Broadly speaking, there are two kinds of ink-substrate interactions: desirable and undesirable. Desirable ink-substrate interactions are defined by their outcome: satisfactory ink adhesion; appropriate scuff-, weather-, or moisture-resistance; light-fastness, color-fastness, printability, etc. Undesirable interactions fail on one or more counts. This is true for all forms of printing, but is especially so in package printing, given the vast array of substrates used in packaging.

All of which is to say, somewhat axiomatically, that a product’s end use will—or should—determine the materials and the processes used to produce it, as well as a determination of the post-press finishing and handling it will undergo. Often overlooked, says Russ Barton, director of operations, demo rooms for Heidelberg USA (www.heidelberg.com), is that package printing, per se, is just an early chapter in the production cycle.

“We forget that printing isn’t the biggest part of package production,” Barton says, observing that additional finishing processes such as stamping, embossing, folding, and gluing, etc. also will affect the initial choice of substrate and ink. In other words, “If it looks good on press, it’s only part of the story.”

“Ideally,” says Barton, “your choice of substrate and ink would start with a discussion between the package designer and the end-user, taking into account not only the graphics and the layout, but also a determination of how the box is to be printed, processed, handled, shipped, used, and displayed.” Physical properties such as adhesion and scratch resistance of the final package are determined by a combination of factors, including ink, substrate, and surface treatments, all keyed to end-use requirements.

So the question becomes, how to optimize ink-substrate performance during printing while meeting all customer requirements for the end use of a product.
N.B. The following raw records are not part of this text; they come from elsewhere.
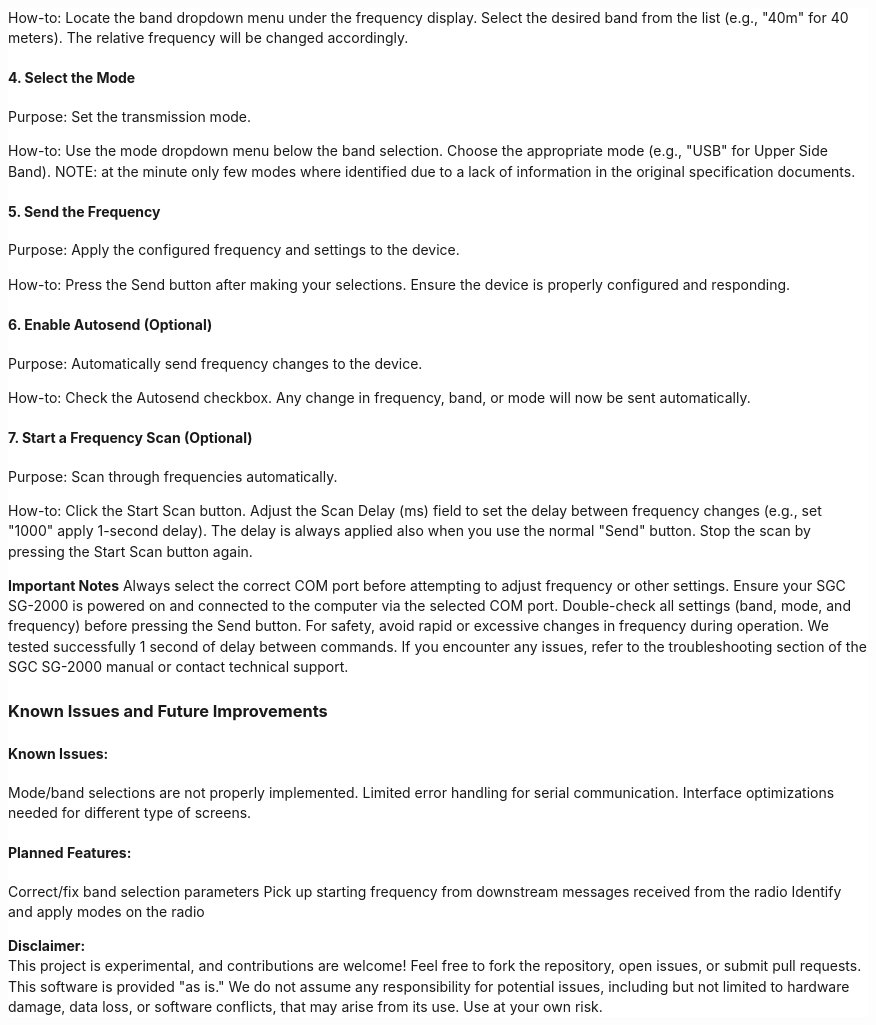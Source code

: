 
How-to: Locate the band dropdown menu under the frequency display.
Select the desired band from the list (e.g., "40m" for 40 meters). The relative frequency will be changed accordingly.
#### 4. Select the Mode
Purpose: Set the transmission mode.

How-to: Use the mode dropdown menu below the band selection.
Choose the appropriate mode (e.g., "USB" for Upper Side Band).
NOTE: at the minute only few modes where identified due to a lack of information in the original specification documents.
#### 5. Send the Frequency
Purpose: Apply the configured frequency and settings to the device.

How-to: Press the Send button after making your selections.
Ensure the device is properly configured and responding.
#### 6. Enable Autosend (Optional)
Purpose: Automatically send frequency changes to the device.

How-to: Check the Autosend checkbox.
Any change in frequency, band, or mode will now be sent automatically.
#### 7. Start a Frequency Scan (Optional)
Purpose: Scan through frequencies automatically.

How-to: Click the Start Scan button.
Adjust the Scan Delay (ms) field to set the delay between frequency changes (e.g., set "1000" apply 1-second delay). The delay is always applied also when you use the normal "Send" button.
Stop the scan by pressing the Start Scan button again.


**Important Notes**
Always select the correct COM port before attempting to adjust frequency or other settings.
Ensure your SGC SG-2000 is powered on and connected to the computer via the selected COM port.
Double-check all settings (band, mode, and frequency) before pressing the Send button.
For safety, avoid rapid or excessive changes in frequency during operation. We tested successfully 1 second of delay between commands.
If you encounter any issues, refer to the troubleshooting section of the SGC SG-2000 manual or contact technical support.

### Known Issues and Future Improvements

#### Known Issues:
Mode/band selections are not properly implemented.
Limited error handling for serial communication.
Interface optimizations needed for different type of screens.

#### Planned Features:
Correct/fix band selection parameters
Pick up starting frequency from downstream messages received from the radio
Identify and apply modes on the radio

**Disclaimer:**  
This project is experimental, and contributions are welcome! Feel free to fork the repository, open issues, or submit pull requests.
This software is provided "as is." 
We do not assume any responsibility for potential issues, including but not limited to hardware damage, data loss, or software conflicts, that may arise from its use. 
Use at your own risk.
For example, Barton explains, there are food-level inks that have to be edible if they come in contact with the product to prevent toxins from leaching into the food. By the same token, he says, inks and materials used to create a box of fish sticks or the label on a bottle of wine destined for the ice bucket will have different requirements than those used to create a cereal box, based on color-fastness and moisture-resistance.

Think ink

Basic incompatibilities between substrates and inks are often overlooked due to a lack of communication among the designer, printer, and ink supplier. In reality, experts say, ink is often treated as an afterthought.
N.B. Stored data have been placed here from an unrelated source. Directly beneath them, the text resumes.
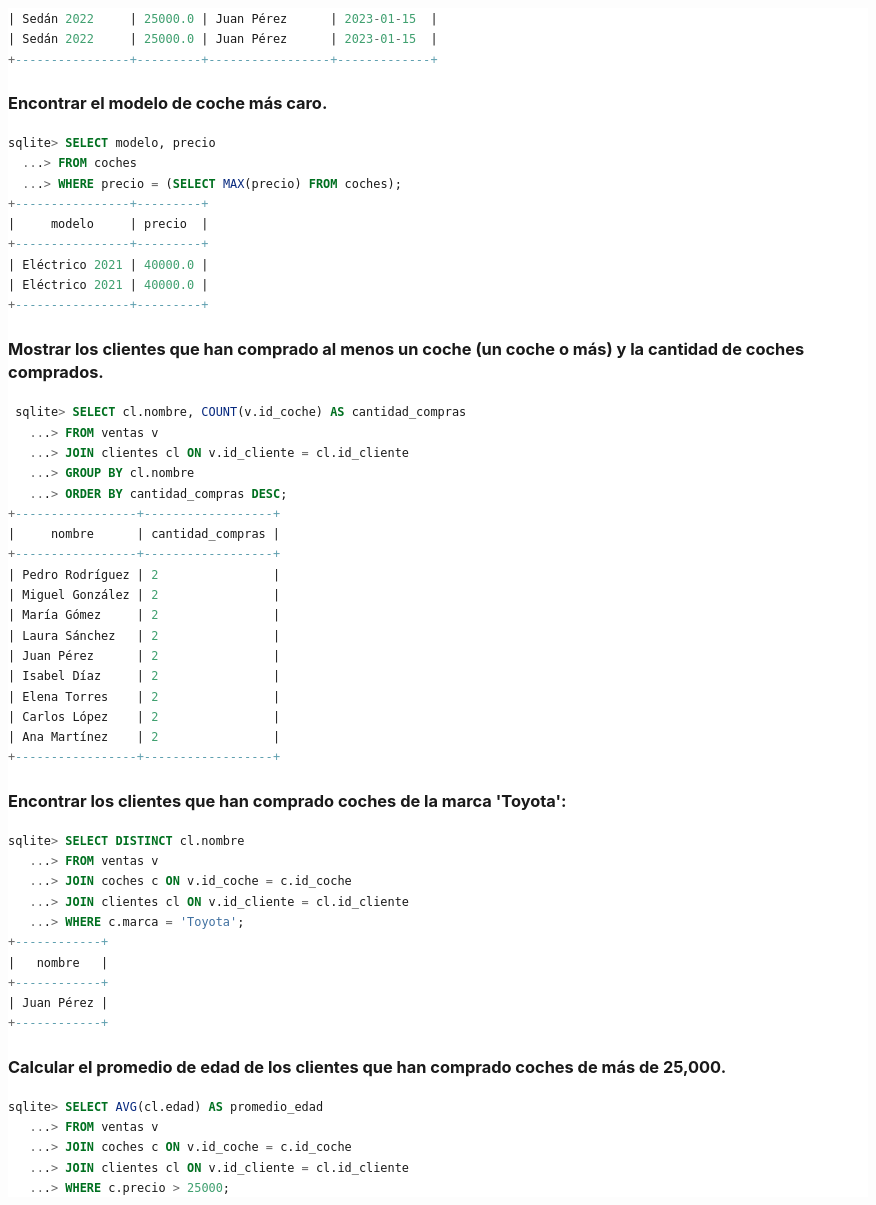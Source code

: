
 ```sql
| Sedán 2022     | 25000.0 | Juan Pérez      | 2023-01-15  |
| Sedán 2022     | 25000.0 | Juan Pérez      | 2023-01-15  |
+----------------+---------+-----------------+-------------+
```
### Encontrar el modelo de coche más caro.
 ```sql
 sqlite> SELECT modelo, precio
   ...> FROM coches
   ...> WHERE precio = (SELECT MAX(precio) FROM coches);
+----------------+---------+
|     modelo     | precio  |
+----------------+---------+
| Eléctrico 2021 | 40000.0 |
| Eléctrico 2021 | 40000.0 |
+----------------+---------+
```

### Mostrar los clientes que han comprado al menos un coche (un coche o más) y la cantidad de coches comprados.
```sql
 sqlite> SELECT cl.nombre, COUNT(v.id_coche) AS cantidad_compras
   ...> FROM ventas v
   ...> JOIN clientes cl ON v.id_cliente = cl.id_cliente
   ...> GROUP BY cl.nombre
   ...> ORDER BY cantidad_compras DESC;
+-----------------+------------------+
|     nombre      | cantidad_compras |
+-----------------+------------------+
| Pedro Rodríguez | 2                |
| Miguel González | 2                |
| María Gómez     | 2                |
| Laura Sánchez   | 2                |
| Juan Pérez      | 2                |
| Isabel Díaz     | 2                |
| Elena Torres    | 2                |
| Carlos López    | 2                |
| Ana Martínez    | 2                |
+-----------------+------------------+
```

### Encontrar los clientes que han comprado coches de la marca 'Toyota':
```sql
sqlite> SELECT DISTINCT cl.nombre
   ...> FROM ventas v
   ...> JOIN coches c ON v.id_coche = c.id_coche
   ...> JOIN clientes cl ON v.id_cliente = cl.id_cliente
   ...> WHERE c.marca = 'Toyota';
+------------+
|   nombre   |
+------------+
| Juan Pérez |
+------------+
```
### Calcular el promedio de edad de los clientes que han comprado coches de más de 25,000.
```sql
sqlite> SELECT AVG(cl.edad) AS promedio_edad
   ...> FROM ventas v
   ...> JOIN coches c ON v.id_coche = c.id_coche
   ...> JOIN clientes cl ON v.id_cliente = cl.id_cliente
   ...> WHERE c.precio > 25000;
```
“Few people think about the ink early enough in the process,” says George Varughese, vice president, product development for Superior Printing Ink (www.superiorink.com). As a result, “there are too many assumptions made along the line,” creating multiple opportunities for error.

As with the choice of substrate, multiple considerations come into play in the selection of appropriate inks (and coatings), including the choice of substrate itself, and all should proceed from a clear understanding of the product’s end use. Will it be used indoors or out? If it comes into contact with food, will it be printed with ink derived from an FDA list of approved ingredients and pigments? Other factors include run-length and budget. Varughese emphasizes that the sooner an ink supplier becomes involved in helping to sort out these issues, the more likely it is that problems can be avoided when a job goes to press.

Make it stick

More commonly, problems arise with respect to ink adhesion on coated paper stocks or non-porous plastic, as well as an appropriate level of scuff- or rub-resistance that will stand up to post-press handling of the product. Poor ink adhesion means that the substrate in question has low surface energy, which can short-circuit print and post-print operations. Simply put, if the surface energy of a substrate is lower than the surface tension of the ink, the ink won’t stick.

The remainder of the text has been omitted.